S’étendant sur plus de 1 900 kilomètres du nord au sud et 1 600 kilomètres d’est en ouest, avec une profondeur atteignant jusqu’à 12 kilomètres, le bassin Pôle Sud-Aitken (PSA) est le plus vaste cratère d’impact lunaire. Il se serait formé il y a environ 4,3 milliards d’années — une période chaotique au cours de laquelle la Lune achevait les dernières étapes de la cristallisation de son océan de magma.

De forme globalement oblongue, il présente des amas de gravats anciens plus épais au niveau de son bord nord, suggérant que l’astéroïde à l’origine du cratère a percuté la surface depuis le sud.
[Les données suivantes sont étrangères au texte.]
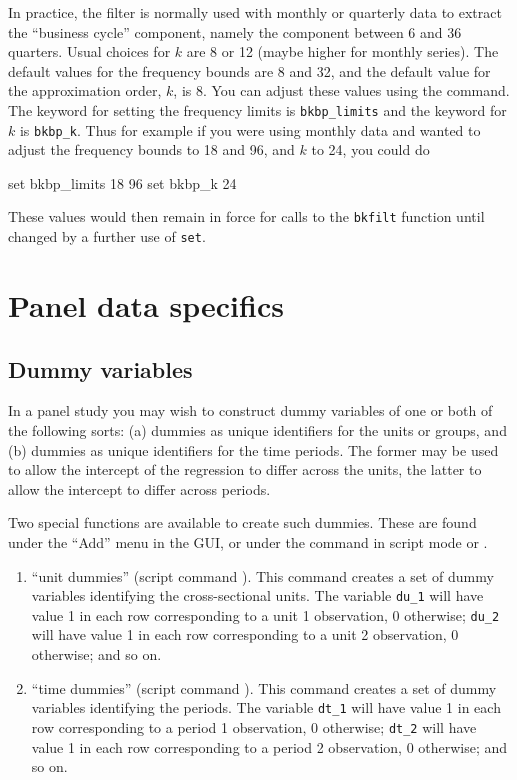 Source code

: In practice, the filter is normally used with monthly or quarterly
data to extract the ``business cycle'' component, namely the component
between 6 and 36 quarters. Usual choices for $k$ are 8 or 12 (maybe
higher for monthly series).  The default values for the frequency
bounds are 8 and 32, and the default value for the approximation
order, $k$, is 8. You can adjust these values using the 
command. The keyword for setting the frequency limits is
\verb+bkbp_limits+ and the keyword for $k$ is \verb+bkbp_k+.  Thus for
example if you were using monthly data and wanted to adjust the
frequency bounds to 18 and 96, and $k$ to 24, you could do

\begin{code}
set bkbp_limits 18 96
set bkbp_k 24
\end{code}

These values would then remain in force for calls to the \verb+bkfilt+
function until changed by a further use of \verb+set+.
      
\section{Panel data specifics}
\label{panel-genr}

\subsection{Dummy variables}
\label{dummies}

In a panel study you may wish to construct dummy variables of one or
both of the following sorts: (a) dummies as unique identifiers for the
units or groups, and (b) dummies as unique identifiers for the time
periods.  The former may be used to allow the intercept of the
regression to differ across the units, the latter to allow the
intercept to differ across periods.

Two special functions are available to create such dummies.  These are
found under the ``Add'' menu in the GUI, or under the 
command in script mode or .

\begin{enumerate}
\item ``unit dummies'' (script command ).  This
  command creates a set of dummy variables identifying the
  cross-sectional units.  The variable \verb+du_1+ will have value 1
  in each row corresponding to a unit 1 observation, 0 otherwise;
  \verb+du_2+ will have value 1 in each row corresponding to a unit 2
  observation, 0 otherwise; and so on.
\item ``time dummies'' (script command ).  This
  command creates a set of dummy variables identifying the periods.
  The variable \verb+dt_1+ will have value 1 in each row
  corresponding to a period 1 observation, 0 otherwise; \verb+dt_2+
  will have value 1 in each row corresponding to a period 2
  observation, 0 otherwise; and so on.
\end{enumerate}

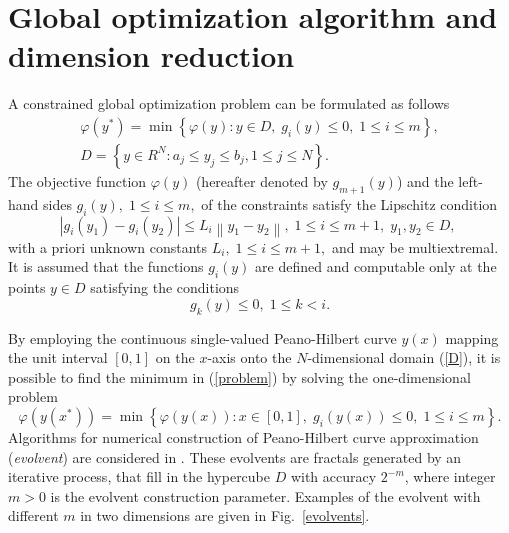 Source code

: \documentclass[runningheads]{llncs}
\begin{document}
\section{Global optimization algorithm and dimension reduction}

A constrained global optimization problem can be formulated as follows
\begin{gather}\label{problem}
\varphi(y^\ast)=\min{\left\{\varphi(y):y\in D, \; g_i(y)\leq 0, \; 1 \leq i \leq m\right\}},\\
D=\left\{y\in R^N: a_j\leq y_j \leq b_j, 1\leq j \leq N \right\}.\label{D}
\end{gather}
The objective function $\varphi(y)$ (hereafter denoted by $g_{m+1}(y)$) and the left-hand
sides $g_i(y), \; 1\leq i \leq m,$ of the constraints satisfy the Lipschitz condition
\[
\left|g_i(y_1)-g_i(y_2)\right|\leq L_i\left\|y_1-y_2\right\|, \;1\leq i\leq m+1, \; y_1,y_2 \in D,\;
\]
with a priori unknown constants $L_i, \; 1 \leq i \leq m+1,$ and may be multiextremal. It is
assumed that the functions $g_i(y)$ are defined and computable only at the points $y \in D$
satisfying the conditions
\begin{equation}\label{g_k}
g_k(y) \leq 0, \; 1 \leq k < i.
\end{equation}

By employing the continuous single-valued Peano-Hilbert curve $y(x)$ mapping the unit
interval
$[0,1]$ on the $x$-axis onto the $N$-dimensional domain (\ref{D}), it is possible to find the
minimum in (\ref{problem}) by solving the one-dimensional problem
\[
\varphi(y(x^\ast))=\min \left\{\varphi(y(x)): x \in [0,1], \; g_i(y(x))\leq 0, \; 1 \leq i \leq m\right\}.
\]
Algorithms for numerical construction of Peano-Hilbert curve approximation (\textit{evolvent}) are
considered in \cite{Strongin2000,Strongin2013}. These evolvents are fractals generated by an iterative
process, that fill in the hypercube $D$ with accuracy $2^{-m}$, where integer $m>0$ is the
evolvent construction parameter. Examples of the evolvent with different $m$ in two dimensions are given in Fig.~\ref{evolvents}.
\end{document}
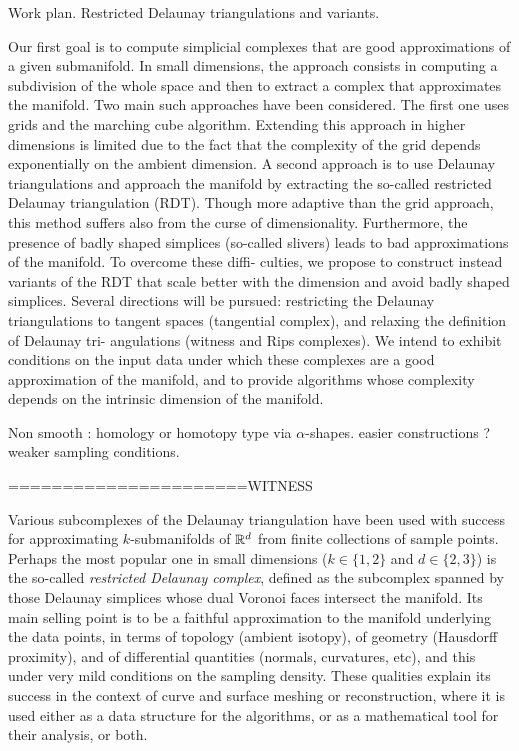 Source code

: Work plan.	Restricted Delaunay triangulations and variants. 

Our first goal is to compute simplicial complexes that are good approximations of a given submanifold. In small dimensions, the approach consists in computing a subdivision of the whole space and then to extract a complex that approximates the manifold. Two main such approaches have been considered. The first one uses grids and the marching cube algorithm. Extending this approach in higher dimensions is limited due to the fact that the complexity of the grid depends exponentially on the ambient dimension. A second approach is to use Delaunay triangulations and approach the manifold by extracting the so-called restricted Delaunay triangulation (RDT). Though more adaptive than the grid approach, this method suffers also from the curse of dimensionality. Furthermore, the presence of badly shaped simplices (so-called slivers) leads to bad approximations of the manifold. To overcome these diffi- culties, we propose to construct instead variants of the RDT that scale better with the dimension and avoid badly shaped simplices. Several directions will be pursued: restricting the Delaunay triangulations to tangent spaces (tangential complex), and relaxing the definition of Delaunay tri- angulations (witness and Rips complexes). We intend to exhibit conditions on the input data under which these complexes are a good approximation of the manifold, and to provide algorithms whose complexity depends on the intrinsic dimension of the manifold.

Non smooth : homology or homotopy type via $\alpha$-shapes. easier constructions ?
weaker sampling conditions.



======================WITNESS

Various subcomplexes of the Delaunay triangulation have been used with
success for approximating $k$-submanifolds of $\mathbb R^d$ from finite
collections of sample points. Perhaps the most popular one in small
dimensions ($k\in\{1,2\}$ and $d\in\{2,3\}$) is the so-called {\em
  restricted Delaunay complex}, defined as the subcomplex spanned by
those Delaunay simplices whose dual Voronoi faces intersect the
manifold. Its main selling point is to be a faithful approximation to
the manifold underlying the data points, in terms of topology (ambient
isotopy), of geometry (Hausdorff proximity), and of differential
quantities (normals, curvatures, etc), and this under very mild
conditions on the sampling density. These qualities explain its
success in the context of curve and surface meshing or
reconstruction, where it is used either as a data structure for the
algorithms, or as a mathematical tool for their analysis, or both.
Cette hypothèse, longtemps admise, faisait du PSA le résultat d’un choc rasant venu du sud plutôt que frontal. La forme et la manière exacte dont il s’est formé font cependant encore l’objet de débats, car il est difficile à cartographier en raison des nombreux impacts ultérieurs qui en ont estompé les contours.

Une nouvelle étude codirigée par l’Université d’Arizona avance aujourd’hui l’hypothèse inverse : le cratère se serait formé par un impact provenant du nord. « Cela signifie que les missions Artemis atterriront sur le bord aval du bassin – le meilleur endroit pour étudier le plus grand et le plus ancien bassin d’impact de la Lune, où la plupart des éjectas, des matériaux provenant des profondeurs de l’intérieur lunaire, devraient être accumulés », a déclaré dans un communiqué Jeffrey Andrews-Hanna, l’auteur principal de la recherche.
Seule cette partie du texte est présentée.